Live news updates: Next week
Former British Prime Minister Harold Wilson said that a week is a long time in politics. So how long does a month feel? It has turned out to be a very long time, given the troubled political and economic landscape, since Liz Truss became party leader in early September. Perhaps she should pay more attention to Advice from the FT . editorial board.
This week, Truss will explain herself in front of her team, assembled for its annual conference in Birmingham. Although there have been reports of Tory MP is absent, Truss will certainly have the participation of prime minister Kwasi Kwarteng. He will speak before the conference on Monday. Truss delivered his closing remarks on Wednesday.
On the other side of the world, China’s leadership is also involved in some party management. The country is kicking off its annual Golden Week holiday, kicking off what is expected to be patriotic emulation month in which President Xi Jinping will be assigned an unprecedented third term as General Secretary of the Communist Party and head of China’s military.
Then there are the more conventional elections. You will be able to read analysis by Brazilian FT reporters”imperfect“Vote for the presidential election. And this Sunday, Austria will go to the polls to elect its new president.
It’s finally going to be another big week for rocket enthusiasts as the SpaceX Crew-5 astronaut mission for Nasa is planned. take off for the International Space Station from Florida’s Kennedy Space Center – as long as Hurricane Ian doesn’t disrupt the process.
Employment will be the focus in a rather sparse week of economic data. The US and Canada release the numbers on Friday.
There will also be an opportunity for international comparisons with purchasing managers’ index reports for manufacturing and services.

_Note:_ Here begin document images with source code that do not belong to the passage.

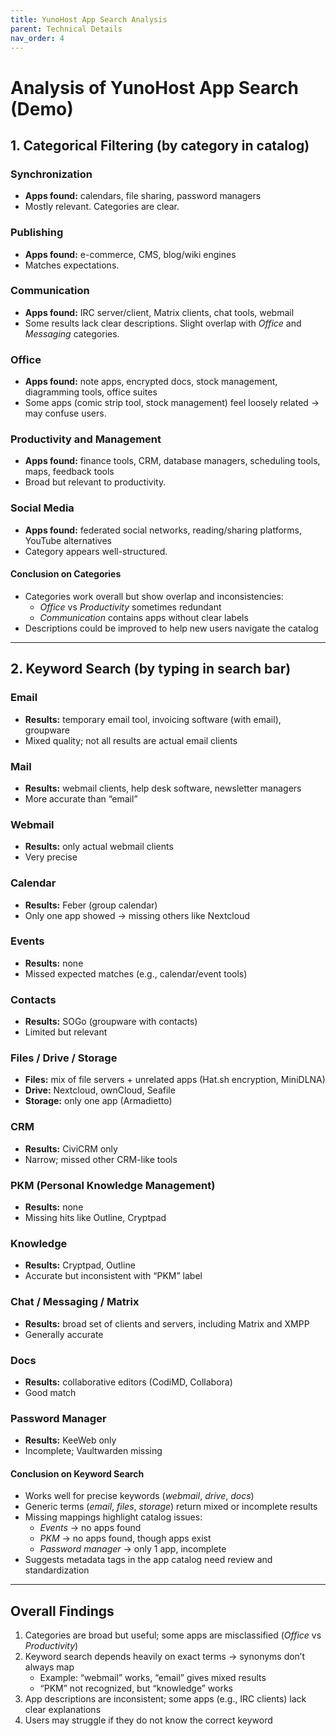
 ```yaml
---
title: YunoHost App Search Analysis
parent: Technical Details
nav_order: 4
---
```


# Analysis of YunoHost App Search (Demo)

## 1. Categorical Filtering (by category in catalog)

### Synchronization
- **Apps found:** calendars, file sharing, password managers  
- Mostly relevant. Categories are clear.

### Publishing
- **Apps found:** e-commerce, CMS, blog/wiki engines  
- Matches expectations.

### Communication
- **Apps found:** IRC server/client, Matrix clients, chat tools, webmail  
- Some results lack clear descriptions. Slight overlap with *Office* and *Messaging* categories.

### Office
- **Apps found:** note apps, encrypted docs, stock management, diagramming tools, office suites  
- Some apps (comic strip tool, stock management) feel loosely related → may confuse users.

### Productivity and Management
- **Apps found:** finance tools, CRM, database managers, scheduling tools, maps, feedback tools  
- Broad but relevant to productivity.

### Social Media
- **Apps found:** federated social networks, reading/sharing platforms, YouTube alternatives  
- Category appears well-structured.

#### Conclusion on Categories
- Categories work overall but show overlap and inconsistencies:  
  - *Office* vs *Productivity* sometimes redundant  
  - *Communication* contains apps without clear labels  
- Descriptions could be improved to help new users navigate the catalog

---

## 2. Keyword Search (by typing in search bar)

### Email
- **Results:** temporary email tool, invoicing software (with email), groupware  
- Mixed quality; not all results are actual email clients

### Mail
- **Results:** webmail clients, help desk software, newsletter managers  
- More accurate than “email”

### Webmail
- **Results:** only actual webmail clients  
- Very precise

### Calendar
- **Results:** Feber (group calendar)  
- Only one app showed → missing others like Nextcloud

### Events
- **Results:** none  
- Missed expected matches (e.g., calendar/event tools)

### Contacts
- **Results:** SOGo (groupware with contacts)  
- Limited but relevant

### Files / Drive / Storage
- **Files:** mix of file servers + unrelated apps (Hat.sh encryption, MiniDLNA)  
- **Drive:** Nextcloud, ownCloud, Seafile  
- **Storage:** only one app (Armadietto)

### CRM
- **Results:** CiviCRM only  
- Narrow; missed other CRM-like tools

### PKM (Personal Knowledge Management)
- **Results:** none  
- Missing hits like Outline, Cryptpad

### Knowledge
- **Results:** Cryptpad, Outline  
- Accurate but inconsistent with “PKM” label

### Chat / Messaging / Matrix
- **Results:** broad set of clients and servers, including Matrix and XMPP  
- Generally accurate

### Docs
- **Results:** collaborative editors (CodiMD, Collabora)  
- Good match

### Password Manager
- **Results:** KeeWeb only  
- Incomplete; Vaultwarden missing

#### Conclusion on Keyword Search
- Works well for precise keywords (*webmail*, *drive*, *docs*)  
- Generic terms (*email*, *files*, *storage*) return mixed or incomplete results  
- Missing mappings highlight catalog issues:  
  - *Events* → no apps found  
  - *PKM* → no apps found, though apps exist  
  - *Password manager* → only 1 app, incomplete  
- Suggests metadata tags in the app catalog need review and standardization

---

## Overall Findings
1. Categories are broad but useful; some apps are misclassified (*Office* vs *Productivity*)  
2. Keyword search depends heavily on exact terms → synonyms don’t always map  
   - Example: “webmail” works, “email” gives mixed results  
   - “PKM” not recognized, but “knowledge” works  
3. App descriptions are inconsistent; some apps (e.g., IRC clients) lack clear explanations  
4. Users may struggle if they do not know the correct keyword
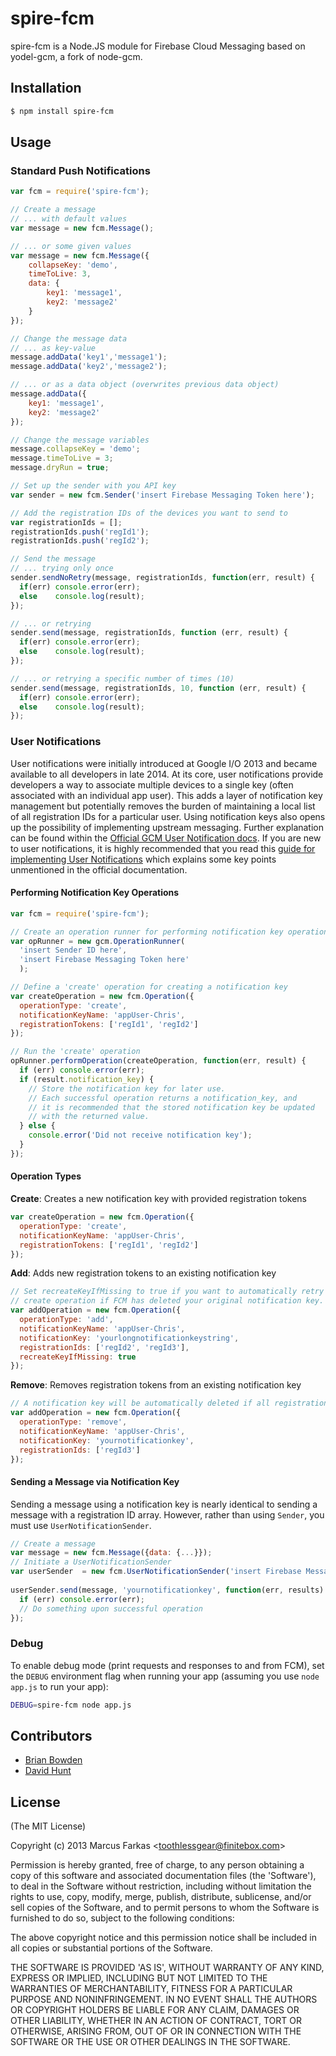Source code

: # spire-fcm

spire-fcm is a Node.JS module for Firebase Cloud Messaging based on yodel-gcm, a fork of node-gcm.

## Installation
```bash
$ npm install spire-fcm
```

## Usage

### Standard Push Notifications

```js
var fcm = require('spire-fcm');

// Create a message
// ... with default values
var message = new fcm.Message();

// ... or some given values
var message = new fcm.Message({
	collapseKey: 'demo',
	timeToLive: 3,
	data: {
		key1: 'message1',
		key2: 'message2'
	}
});

// Change the message data
// ... as key-value
message.addData('key1','message1');
message.addData('key2','message2');

// ... or as a data object (overwrites previous data object)
message.addData({
	key1: 'message1',
	key2: 'message2'
});

// Change the message variables
message.collapseKey = 'demo';
message.timeToLive = 3;
message.dryRun = true;

// Set up the sender with you API key
var sender = new fcm.Sender('insert Firebase Messaging Token here');

// Add the registration IDs of the devices you want to send to
var registrationIds = [];
registrationIds.push('regId1');
registrationIds.push('regId2');

// Send the message
// ... trying only once
sender.sendNoRetry(message, registrationIds, function(err, result) {
  if(err) console.error(err);
  else    console.log(result);
});

// ... or retrying
sender.send(message, registrationIds, function (err, result) {
  if(err) console.error(err);
  else    console.log(result);
});

// ... or retrying a specific number of times (10)
sender.send(message, registrationIds, 10, function (err, result) {
  if(err) console.error(err);
  else    console.log(result);
});
```

### User Notifications

User notifications were initially introduced at Google I/O 2013 and became available to all developers in late 2014. At its core, user notifications provide developers a way to associate multiple devices to a single key (often associated with an individual app user). This adds a layer of notification key management but potentially removes the burden of maintaining a local list of all registration IDs for a particular user. Using notification keys also opens up the possibility of implementing upstream messaging. Further explanation can be found within the [Official GCM User Notification docs](https://developer.android.com/google/gcm/notifications.html). If you are new to user notifications, it is highly recommended that you read this [guide for implementing User Notifications](https://medium.com/@Bicx/adventures-in-android-user-notifications-e6568871d9be) which explains some key points unmentioned in the official documentation.

#### Performing Notification Key Operations

```js
var fcm = require('spire-fcm');

// Create an operation runner for performing notification key operations
var opRunner = new gcm.OperationRunner(
  'insert Sender ID here', 
  'insert Firebase Messaging Token here'
  );

// Define a 'create' operation for creating a notification key
var createOperation = new fcm.Operation({
  operationType: 'create',
  notificationKeyName: 'appUser-Chris',
  registrationTokens: ['regId1', 'regId2']
});

// Run the 'create' operation
opRunner.performOperation(createOperation, function(err, result) {
  if (err) console.error(err);
  if (result.notification_key) {
    // Store the notification key for later use. 
    // Each successful operation returns a notification_key, and
    // it is recommended that the stored notification key be updated
    // with the returned value.
  } else {
    console.error('Did not receive notification key');
  }
});

```
#### Operation Types

**Create**: Creates a new notification key with provided registration tokens
```js
var createOperation = new fcm.Operation({
  operationType: 'create',
  notificationKeyName: 'appUser-Chris',
  registrationTokens: ['regId1', 'regId2']
});
```

**Add**: Adds new registration tokens to an existing notification key
```js
// Set recreateKeyIfMissing to true if you want to automatically retry as a
// create operation if FCM has deleted your original notification key.
var addOperation = new fcm.Operation({
  operationType: 'add',
  notificationKeyName: 'appUser-Chris',
  notificationKey: 'yourlongnotificationkeystring',
  registrationIds: ['regId2', 'regId3'],
  recreateKeyIfMissing: true
});
```

**Remove**: Removes registration tokens from an existing notification key
```js
// A notification key will be automatically deleted if all registration tokens are removed.
var addOperation = new fcm.Operation({
  operationType: 'remove',
  notificationKeyName: 'appUser-Chris',
  notificationKey: 'yournotificationkey',
  registrationIds: ['regId3']
});
```

#### Sending a Message via Notification Key
Sending a message using a notification key is nearly identical to sending a message with a registration ID array. However, rather than using `Sender`, you must use `UserNotificationSender`.
```js
// Create a message
var message = new fcm.Message({data: {...}});
// Initiate a UserNotificationSender
var userSender  = new fcm.UserNotificationSender('insert Firebase Messaging Token here');
    
userSender.send(message, 'yournotificationkey', function(err, results) {
  if (err) console.error(err);
  // Do something upon successful operation
});
```

### Debug
To enable debug mode (print requests and responses to and from FCM),
set the `DEBUG` environment flag when running your app (assuming you use `node app.js` to run your app):

```bash
DEBUG=spire-fcm node app.js
```

## Contributors
 * [Brian Bowden](https://github.com/brianbowden)
 * [David Hunt](https://github.com/davidpaulhunt)

## License 

(The MIT License)

Copyright (c) 2013 Marcus Farkas &lt;toothlessgear@finitebox.com&gt;

Permission is hereby granted, free of charge, to any person obtaining
a copy of this software and associated documentation files (the
'Software'), to deal in the Software without restriction, including
without limitation the rights to use, copy, modify, merge, publish,
distribute, sublicense, and/or sell copies of the Software, and to
permit persons to whom the Software is furnished to do so, subject to
the following conditions:

The above copyright notice and this permission notice shall be
included in all copies or substantial portions of the Software.

THE SOFTWARE IS PROVIDED 'AS IS', WITHOUT WARRANTY OF ANY KIND,
EXPRESS OR IMPLIED, INCLUDING BUT NOT LIMITED TO THE WARRANTIES OF
MERCHANTABILITY, FITNESS FOR A PARTICULAR PURPOSE AND NONINFRINGEMENT.
IN NO EVENT SHALL THE AUTHORS OR COPYRIGHT HOLDERS BE LIABLE FOR ANY
CLAIM, DAMAGES OR OTHER LIABILITY, WHETHER IN AN ACTION OF CONTRACT,
TORT OR OTHERWISE, ARISING FROM, OUT OF OR IN CONNECTION WITH THE
SOFTWARE OR THE USE OR OTHER DEALINGS IN THE SOFTWARE.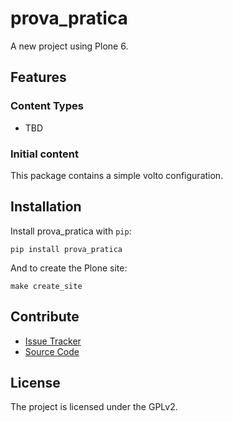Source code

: # prova_pratica

A new project using Plone 6.

## Features

### Content Types

- TBD

### Initial content

This package contains a simple volto configuration.

Installation
------------

Install prova_pratica with `pip`:

```shell
pip install prova_pratica
```
And to create the Plone site:

```shell
make create_site
```

## Contribute

- [Issue Tracker](https://github.com/collective/prova-pratica/issues)
- [Source Code](https://github.com/collective/prova-pratica/)

## License

The project is licensed under the GPLv2.
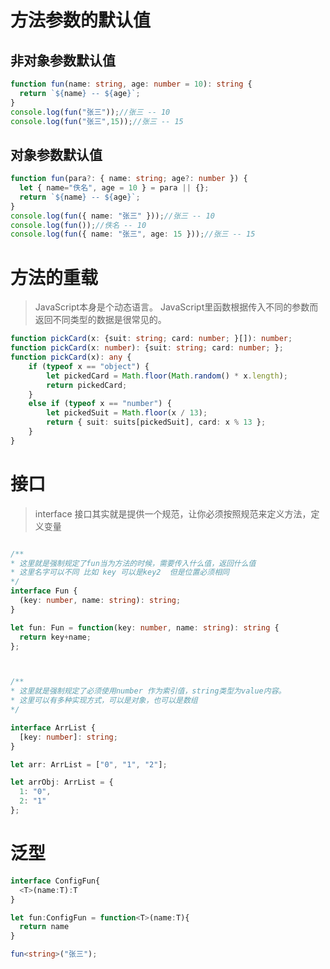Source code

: # 方法参数的默认值

## 非对象参数默认值
```typescript
function fun(name: string, age: number = 10): string {
  return `${name} -- ${age}`;
}
console.log(fun("张三"));//张三 -- 10
console.log(fun("张三",15));//张三 -- 15
```

## 对象参数默认值
```typescript
function fun(para?: { name: string; age?: number }) {
  let { name="佚名", age = 10 } = para || {};
  return `${name} -- ${age}`;
}
console.log(fun({ name: "张三" }));//张三 -- 10
console.log(fun());//佚名 -- 10
console.log(fun({ name: "张三", age: 15 }));//张三 -- 15
```


# 方法的重载
> JavaScript本身是个动态语言。 JavaScript里函数根据传入不同的参数而返回不同类型的数据是很常见的。
``` typescript
function pickCard(x: {suit: string; card: number; }[]): number;
function pickCard(x: number): {suit: string; card: number; };
function pickCard(x): any {
    if (typeof x == "object") {
        let pickedCard = Math.floor(Math.random() * x.length);
        return pickedCard;
    }
    else if (typeof x == "number") {
        let pickedSuit = Math.floor(x / 13);
        return { suit: suits[pickedSuit], card: x % 13 };
    }
}
```

# 接口
>interface 接口其实就是提供一个规范，让你必须按照规范来定义方法，定义变量

```typescript

/**
* 这里就是强制规定了fun当为方法的时候，需要传入什么值，返回什么值
* 这里名字可以不同 比如 key 可以是key2  但是位置必须相同
*/
interface Fun {
  (key: number, name: string): string;
}

let fun: Fun = function(key: number, name: string): string {
  return key+name;
};



/**
* 这里就是强制规定了必须使用number 作为索引值，string类型为value内容。
* 这里可以有多种实现方式，可以是对象，也可以是数组
*/

interface ArrList {
  [key: number]: string;
}

let arr: ArrList = ["0", "1", "2"];

let arrObj: ArrList = {
  1: "0",
  2: "1"
};

```


# 泛型

``` typescript
interface ConfigFun{
  <T>(name:T):T
}

let fun:ConfigFun = function<T>(name:T){
  return name
}

fun<string>("张三"); 
```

It was another busy week for news from the high street. Inflation will dominate UK retailer Tesco’s semi-annual results: how much to absorb, how much to force suppliers to absorb and how much to pass on to consumers. Investors were slightly surprised in April when the supermarket chain said it would give up some of this year’s profits to continue pricing, but the decision appears to have been made before.
Other retailers are using the funds to help their employees deal cost of living crisis. The John Lewis Partnership will this week begin delivering free food to Waitrose department stores and supermarket employees. It’s not quite an altruistic measure given the growing “war for talent” ahead of the busy Christmas sales period and the employee-owned company’s warning this month that it may not be able to pay Its annual employee bonus.
Wages are rising in this sector. At least three retailers pushed for a pay hike for the year, and now they’re scrapping it too for benefits – free meals, employee discounts and paid breaks among them.
Read the calendar a week in advance here.